Tinashe “Mutumwapavi” Muchuri

An enlightening afternoon with Memory Chirere

We sat in the refreshing, afternoon serenity of the University of Zimbabwe’s certain senior common room discussing types of performance poetry. Outside, university students’ voices twittered, roared, screamed but they only made the birds fly away but not us two.

It was an afternoon with a difference.  

We had other fish to fry before we discussed a certain form of spoken word called ‘read-performance poetry’.

Many poets believe that performance poetry is only the active gesticulations, chanting, jumping and toy toying on stage in front of an audience. Last year, when Poetry Africa came to Harare, young poets who regularly perform at the Book Café were confused as some of the host poets such as Musaemura Zimunya and Freedom Nyamubaya began to ‘read’ their poetry.

The young poets said that these poets are not performers but readers.

I had to find out the truth about this from one of the established poets.

Memory Chirere, who has recited as well as read his poetry on many occasions in Harare and beyond, said that he too misunderstood it when he first came to the University of Zimbabwe and happened to attend a poetry performance function at the campus. Chenjerai Hove and Charles Mungoshi, who were among the participating poets, were reading from their books or pieces of paper. Later on, he grasped the essence of it all.

“Reading is performance in the sense that the performer reads aloud. Loud reading stimulates action. It recalls emotions by vocally dramatising the story inside the poem,” said Chirere.

Asked who usually use this kind of performance, Chirere said, “Read-performance poetry is done by those people who are more into literature; people who have more respect for the written word and have an understanding of drama. These ‘reading performers’ think that memorizing a poem is cheating. Read-performance poetry can only be done successfully by those who understand the intention of the poem and its context. These poets also understand that each reading is new depending on the mood & place. Read-performance poets think it shows dishonesty to perform their poetry to an audience.”
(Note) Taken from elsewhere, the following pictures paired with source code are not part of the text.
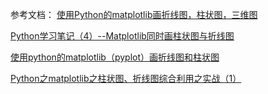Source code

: 参考文档：
[使用Python的matplotlib画折线图，柱状图，三维图](https://blog.csdn.net/pcb931126/article/details/85124369)

[Python学习笔记（4）--Matplotlib同时画柱状图与折线图](https://blog.csdn.net/leige_smart/article/details/79583470)

[使用python的matplotlib（pyplot）画折线图和柱状图](https://blog.csdn.net/u012328159/article/details/79240652)

[Python之matplotlib之柱状图、折线图综合利用之实战（1）](https://blog.csdn.net/weixin_44521703/article/details/98944611)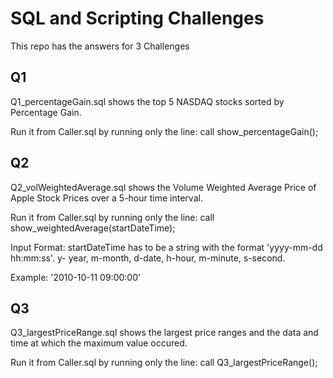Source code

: # SQL and Scripting Challenges

This repo has the answers for 3 Challenges


## Q1

Q1_percentageGain.sql shows the top 5 NASDAQ stocks sorted by Percentage Gain. 

Run it from Caller.sql by running only the line: call show_percentageGain();

## Q2

Q2_volWeightedAverage.sql shows the Volume Weighted Average Price of Apple Stock Prices over a 5-hour time interval.

Run it from Caller.sql by running only the line: call show_weightedAverage(startDateTime);

Input Format: startDateTime has to be a string with the format 'yyyy-mm-dd hh:mm:ss'. y- year, m-month, d-date, h-hour, m-minute, s-second. 

Example: '2010-10-11 09:00:00'

## Q3

Q3_largestPriceRange.sql shows the largest price ranges and the data and time at which the maximum value occured.

Run it from Caller.sql by running only the line: call Q3_largestPriceRange();

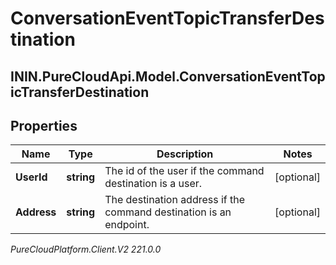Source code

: # ConversationEventTopicTransferDestination

## ININ.PureCloudApi.Model.ConversationEventTopicTransferDestination

## Properties

|Name | Type | Description | Notes|
|------------ | ------------- | ------------- | -------------|
| **UserId** | **string** | The id of the user if the command destination is a user. | [optional] |
| **Address** | **string** | The destination address if the command destination is an endpoint. | [optional] |



_PureCloudPlatform.Client.V2 221.0.0_
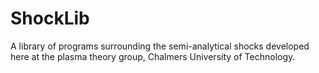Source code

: # ShockLib
A library of programs surrounding the semi-analytical shocks developed here at the plasma theory group, Chalmers University of Technology.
Chirere said that if you look properly, you could discover that those who perform their poetry are likely to end up starting bands, the likes of Cde Fatso (Chabvondoka), Outspoken (the Essence), Chirikure Chirikure ( Detembira), and Albert Nyathi (Imbongi).
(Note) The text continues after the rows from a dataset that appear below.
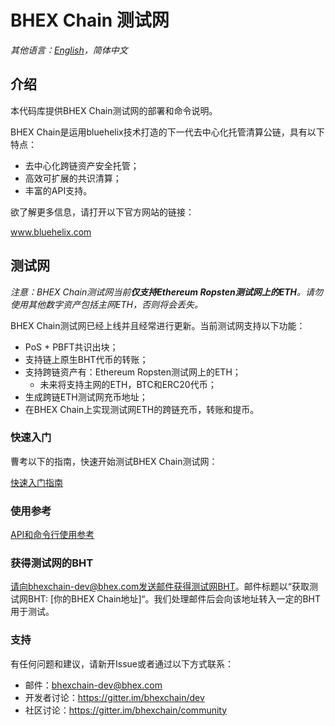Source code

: # BHEX Chain 测试网

*其他语言：[English](README.md)，简体中文*

## 介绍

本代码库提供BHEX Chain测试网的部署和命令说明。

BHEX Chain是运用bluehelix技术打造的下一代去中心化托管清算公链，具有以下特点：
- 去中心化跨链资产安全托管；
- 高效可扩展的共识清算；
- 丰富的API支持。

欲了解更多信息，请打开以下官方网站的链接：

www.bluehelix.com

## 测试网

*注意：BHEX Chain测试网当前**仅支持Ethereum Ropsten测试网上的ETH**。请勿使用其他数字资产包括主网ETH，否则将会丢失。*

BHEX Chain测试网已经上线并且经常进行更新。当前测试网支持以下功能：
- PoS + PBFT共识出块；
- 支持链上原生BHT代币的转账；
- 支持跨链资产有：Ethereum Ropsten测试网上的ETH；
  - 未来将支持主网的ETH，BTC和ERC20代币；
- 生成跨链ETH测试网充币地址；
- 在BHEX Chain上实现测试网ETH的跨链充币，转账和提币。

### 快速入门

曹考以下的指南，快速开始测试BHEX Chain测试网：

[快速入门指南](docs/intro.md)

### 使用参考

[API和命令行使用参考](docs/reference.md)

### 获得测试网的BHT

请向bhexchain-dev@bhex.com发送邮件获得测试网BHT。邮件标题以“获取测试网BHT: [你的BHEX Chain地址]“。我们处理邮件后会向该地址转入一定的BHT用于测试。

### 支持

有任何问题和建议，请新开Issue或者通过以下方式联系：
- 邮件：bhexchain-dev@bhex.com
- 开发者讨论：https://gitter.im/bhexchain/dev
- 社区讨论：https://gitter.im/bhexchain/community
However, there are those who straddle read-performance poetry and other forms of performance poetry. For example, Ignatius Mabasa and Albert Nyathi, among others.

Chirere said those who read their poetry use their voice as an instrument. Reading is observed as a high culture. It is elitist.     

Asked if read-performance poetry would survive the stiff competition that it gets from the common performance poetry, Chirere said this form is not new but was alive before the emergence of slam poetry in our poetry circles. He remembered the reading event that was held at the Gallery Delta where he read from Mungoshi’s book, Zimunya read the late Edison Zvobgo poetry and someone from ZBC read a piece from Yvonne Vera’s work.

According to Chirere, read-performance poetry is generally done by writers who are generally readers. Many people do not like it because it reminds them of books and the classroom. It is not popular these days because it demands a lot of discipline.

Chirere also recalled what he saw at the Poetry Africa festival at the Book Cafe in September of 2010. He mentioned as examples the performance particularly of USA-based Malawi poet and publisher Frank Chipasula, and of a female poet from Tanzania.

Read-performance is associated with Book Fairs and Universities and only succeeds if you have a converted audience. 

Asked how he mastered this form of poetry performance, Chirere said Shona literature provided a starting point.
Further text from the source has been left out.